(Records from a dataset)
━━━━━━━━━━━━━━━━━━━━━━━━━━━━━━

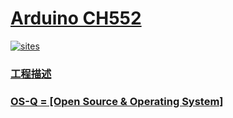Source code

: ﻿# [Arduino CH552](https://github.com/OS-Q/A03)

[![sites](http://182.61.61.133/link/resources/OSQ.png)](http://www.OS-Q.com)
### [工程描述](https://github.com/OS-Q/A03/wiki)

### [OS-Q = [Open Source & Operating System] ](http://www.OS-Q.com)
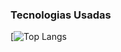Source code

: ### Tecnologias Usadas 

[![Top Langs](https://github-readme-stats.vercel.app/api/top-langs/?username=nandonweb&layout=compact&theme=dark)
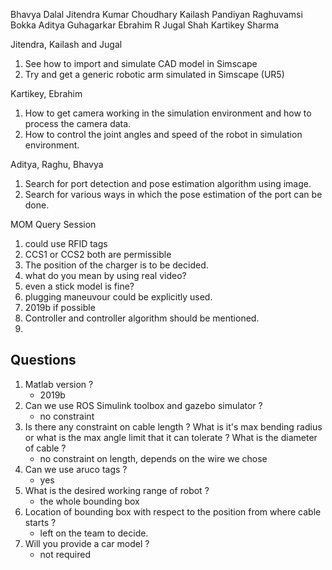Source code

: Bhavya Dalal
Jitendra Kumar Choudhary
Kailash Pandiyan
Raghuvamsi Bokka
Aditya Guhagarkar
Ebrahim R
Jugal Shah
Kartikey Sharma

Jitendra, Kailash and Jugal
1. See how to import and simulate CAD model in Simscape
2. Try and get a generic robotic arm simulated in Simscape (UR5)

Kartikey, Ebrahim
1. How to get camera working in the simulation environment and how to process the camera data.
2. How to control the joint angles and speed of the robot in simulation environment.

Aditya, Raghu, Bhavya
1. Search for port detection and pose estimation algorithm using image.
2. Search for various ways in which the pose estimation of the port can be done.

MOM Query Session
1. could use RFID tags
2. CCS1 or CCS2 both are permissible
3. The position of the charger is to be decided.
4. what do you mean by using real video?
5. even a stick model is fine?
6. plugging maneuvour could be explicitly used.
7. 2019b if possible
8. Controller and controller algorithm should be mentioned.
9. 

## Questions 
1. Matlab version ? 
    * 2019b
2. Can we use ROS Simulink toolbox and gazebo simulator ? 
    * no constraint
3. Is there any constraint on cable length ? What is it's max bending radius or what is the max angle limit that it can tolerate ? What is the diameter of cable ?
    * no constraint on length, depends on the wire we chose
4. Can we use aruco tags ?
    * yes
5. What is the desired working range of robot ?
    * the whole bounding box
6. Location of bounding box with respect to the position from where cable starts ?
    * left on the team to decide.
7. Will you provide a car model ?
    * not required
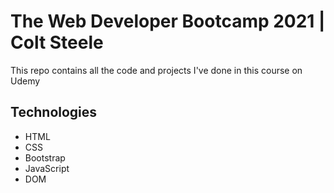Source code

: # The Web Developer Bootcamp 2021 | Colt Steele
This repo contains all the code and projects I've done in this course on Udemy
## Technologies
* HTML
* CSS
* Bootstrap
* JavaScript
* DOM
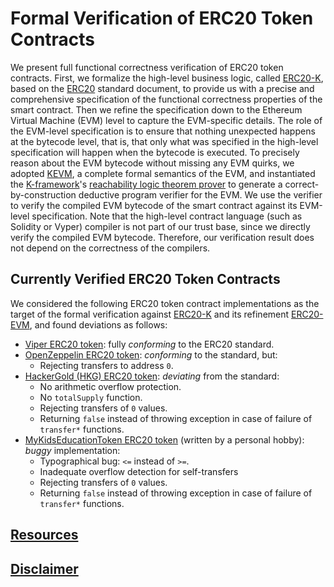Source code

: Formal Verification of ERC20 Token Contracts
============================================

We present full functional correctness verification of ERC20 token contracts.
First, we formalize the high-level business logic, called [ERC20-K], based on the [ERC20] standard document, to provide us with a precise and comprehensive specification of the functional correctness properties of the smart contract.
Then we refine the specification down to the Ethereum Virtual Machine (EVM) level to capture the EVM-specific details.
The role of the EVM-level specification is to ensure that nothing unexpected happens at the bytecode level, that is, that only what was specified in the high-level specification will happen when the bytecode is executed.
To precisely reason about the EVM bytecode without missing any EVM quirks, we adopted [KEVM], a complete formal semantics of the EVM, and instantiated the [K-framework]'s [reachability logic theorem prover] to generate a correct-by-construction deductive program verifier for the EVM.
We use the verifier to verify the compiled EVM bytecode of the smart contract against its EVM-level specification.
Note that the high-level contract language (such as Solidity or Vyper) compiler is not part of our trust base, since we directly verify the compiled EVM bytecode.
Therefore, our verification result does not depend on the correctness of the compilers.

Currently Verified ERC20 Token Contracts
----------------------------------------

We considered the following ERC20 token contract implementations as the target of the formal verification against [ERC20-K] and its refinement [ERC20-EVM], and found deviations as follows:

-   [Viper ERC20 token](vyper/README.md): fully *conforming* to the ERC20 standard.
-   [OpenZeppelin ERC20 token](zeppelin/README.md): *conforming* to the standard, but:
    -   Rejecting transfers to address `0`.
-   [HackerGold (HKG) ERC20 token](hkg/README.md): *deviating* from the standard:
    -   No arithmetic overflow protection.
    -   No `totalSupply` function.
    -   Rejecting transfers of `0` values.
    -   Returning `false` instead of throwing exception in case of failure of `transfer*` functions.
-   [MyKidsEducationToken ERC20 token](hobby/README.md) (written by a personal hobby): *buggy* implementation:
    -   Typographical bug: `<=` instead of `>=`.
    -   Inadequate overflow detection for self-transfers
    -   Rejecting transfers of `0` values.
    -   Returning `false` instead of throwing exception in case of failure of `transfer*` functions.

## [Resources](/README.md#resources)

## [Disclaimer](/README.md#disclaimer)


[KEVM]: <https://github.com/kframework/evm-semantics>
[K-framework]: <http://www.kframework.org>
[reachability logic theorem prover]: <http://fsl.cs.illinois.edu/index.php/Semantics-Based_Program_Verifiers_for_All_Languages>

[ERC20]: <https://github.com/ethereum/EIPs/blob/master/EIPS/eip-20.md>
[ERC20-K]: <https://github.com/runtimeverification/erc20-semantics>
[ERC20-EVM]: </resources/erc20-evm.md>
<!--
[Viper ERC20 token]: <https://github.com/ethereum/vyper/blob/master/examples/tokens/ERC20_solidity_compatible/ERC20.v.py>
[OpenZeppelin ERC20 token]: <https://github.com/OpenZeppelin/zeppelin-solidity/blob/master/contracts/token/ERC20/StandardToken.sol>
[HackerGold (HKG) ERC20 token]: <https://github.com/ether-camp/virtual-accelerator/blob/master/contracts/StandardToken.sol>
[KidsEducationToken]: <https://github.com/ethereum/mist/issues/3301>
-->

━━━━━━━━━━━━━━━━━━━━━━━━━━━━━━

Problem requirements: Where a line above includes "overflow", copy that line.

Expected answer:
    -   No arithmetic overflow protection.
    -   Inadequate overflow detection for self-transfers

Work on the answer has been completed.